От воспоминаний, похоже, Олег расчувствовался, созерцал сцепленные на своем колене руки. Но нет, это не дело — тужить, когда находишься в кругу товарищей, когда проживаешь вместе с окружающими такую интересную дорогу. Не дело, нет!
С подачи дяди Миколы о том, что скоро им предстоит проехать много тоннелей, разговор плавно перешел на них. Олег убрал руки с колен, стряхнул с себя теплившиеся воспоминания. Поднял голову:
— Братцы, анекдот вспомнил!
— Какой же ж к черту? — перебил Иннокентий. — Идет балаканье за жизнь, каки ще анекдот?
— А ты не перебивай! — встрял Гоша Цаплин.
— Не перебивай! Пусть расскажет! — поддержали девчонки.
— Давай, рассказывай! — настоял и дядя Микола.
— Ехали, значит, в поезде, в таком же вот купе четверо: юная девушка, пожилая дама, разбитной парень. Еще был там поучающий всех; ну, такой, как наш Иннокентий… То и дело всех наставлял.
— Ты ж хотел этот самый!..
— Не перебивай! — хохотнул дядя Микола.
— Ехали, ехали, и на пути у них — тоннель. Поезд вошел в тоннель, и в темноте расслышались такие звуки: сперва — поцелуй, потом — удар. Как будто кто-то кому-то влепил затрещину. И вернулся свет, и в купе установилась тишина.
И каждый исподволь стал оглядываться. И обнаружилось, что у этого у «Иннокентия» горит щека…
— К-какую чепухню н-надумал! — Иннокентий взорвался.
Девчонки захихикали, дядя Микола рассиялся на всю катушку, прищурясь, слушал Олегов сказ.
— Тут повторяюсь я: парень-то этот разбитной был чудак по натуре и выдумщик. В темноте он чмокнул себя в руку и отпустил занудливому этому… Ему, значит, отпустил оплеуху. — Пропустив мимо злую реплику Иннокентия, Олег продолжил: — И вот бабушка, блестя глазами, очками ли, подумала: «Молодец девушка. Не далась в обиду, умеет постоять за себя».
Воля вдруг рассмеялась звонко. Подруги, на нее глядя, тоже озарились улыбками.
— А пострадавший, с горящей-то щекой, соображает: «Этот шалопай, этот недоучка, — Олег подражал голосу Иннокентия, — он же в темноте нахально поцеловал ее.
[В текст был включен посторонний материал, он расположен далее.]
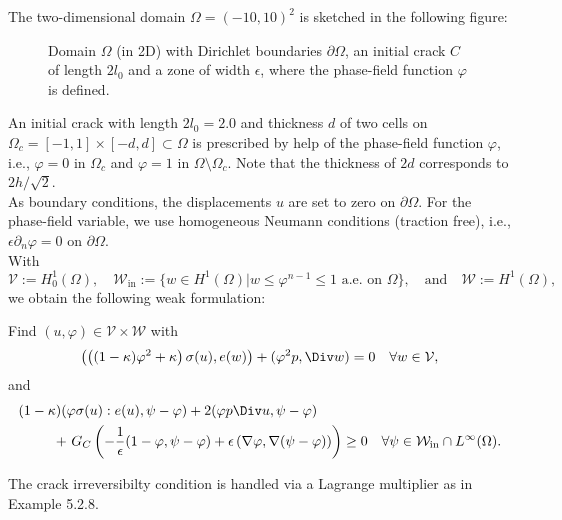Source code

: The two-dimensional domain $\Omega = (-10,10)^2$ is sketched in the following figure: 
\begin{figure}[htbp!]
 \centering
{}
\caption{Domain $\Omega$ (in 2D) with Dirichlet boundaries $\partial\Omega$, an initial crack $C$ of length $2l_0$ and a zone of width $\epsilon$, where the phase-field function $\varphi$ is defined.}
 \end{figure}
 
 An initial crack with length $2l_0 = 2.0$
and thickness $d$ of two cells
on 
$\Omega_c=[-1,1] \times [-d, d] \subset \Omega$ 
is prescribed by help of the phase-field function $\varphi$, i.e.,
$\varphi = 0$ in $\Omega_c$ and $\varphi = 1$ in $\Omega\setminus\Omega_c$.
Note that the thickness of $2d$ corresponds to $2h/\sqrt{2}$.\\
As boundary conditions, the displacements $u$ are set to zero on $\partial
\Omega$.
For the phase-field variable, we use homogeneous Neumann conditions (traction
free), i.e., $\epsilon \partial_n \varphi = 0$ on $\partial \Omega$.\\

With
\[
  \mathcal{V}:=H_0^1(\Omega), \quad  \mathcal{W}_{\text{in}}:=\{w \in H^1(\Omega)| w\leq
  \varphi^{n-1} \leq 1\text{ a.e. on }\Omega\}, \quad\text{and}\quad\mathcal{ W}:=H^1(\Omega),
\]
we obtain the following weak formulation:

\begin{Problem}
Find $(u,\varphi) \in \mathcal{V} \times \mathcal{W}$ with
\begin{align*}
\left( \left((1-\kappa)\varphi^2 + \kappa\right) \sigma(u),e(w)\right)+(\varphi^2 p,\Div w)=0\quad \forall w \in \mathcal{V},
\end{align*}
and
\begin{align*}
(1- \kappa)(&\varphi \sigma(u):e(u),\psi-\varphi) + 2(\varphi p \Div u,\psi-\varphi)\\
+&\ G_C\left(-\frac{1}{\epsilon}(1-\varphi,\psi-\varphi)+\epsilon\left(\nabla \varphi,\nabla(\psi-\varphi)\right) \right)\geq 0\quad \forall \psi \in \mathcal{W}_{\text{in}} \cap L^{\infty}(\Omega).
\end{align*}
\end{Problem}
The crack irreversibilty condition is handled via a Lagrange multiplier as in Example 5.2.8.\\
А она, понимаешь, ну, съездила по физиономии. И лично мне…»
Теперь хохотал Гоша. Голос-то был Иннокентия…
— Размышляла про себя и девушка: «Почему же этот веселый парень поцеловал старуху, а не меня?»
Девчонки зашлись смехом. И опять выделился Волин заливистый хохот. Ее как будто прорвало: ладошкой она закрыла себе рот, но все прыскала и взрывалась — и смех так и пролезал ей сквозь пальцы.
Иннокентий угрожающе сверкал глазами. Чтобы не стать притчей во языцех, Олег вышел из купе. Стал на проходе, в открытое окошко созерцал гладкое озеро, пересекаемое холодными полосами ряби. Понемногу он отходил от сдерживаемого внутри злого смеха. Уже и не думал о том, что оставлено в прошлом, стал прикидывать, что их ждет впереди.
Но можно ли долго думать о том, что будет, чего не видел и не знаешь? Так что скоро сбился на философию. Вот пассажиры сверхдальней этой дороги, кто они? Путешественники! Каждый из них, с неповторимой судьбой. Пожалуй, и они с Гошей тоже соответствуют такому званию, и, значит, их судьбы тоже неповторимы. Они, к примеру, спортсмены. Вот бокс для Олега все: отдал ему свои юные годы. А Гоша? Он любит спорт, но в душе путешественник. И жизнь любит — сманил же и его на свою дорогу.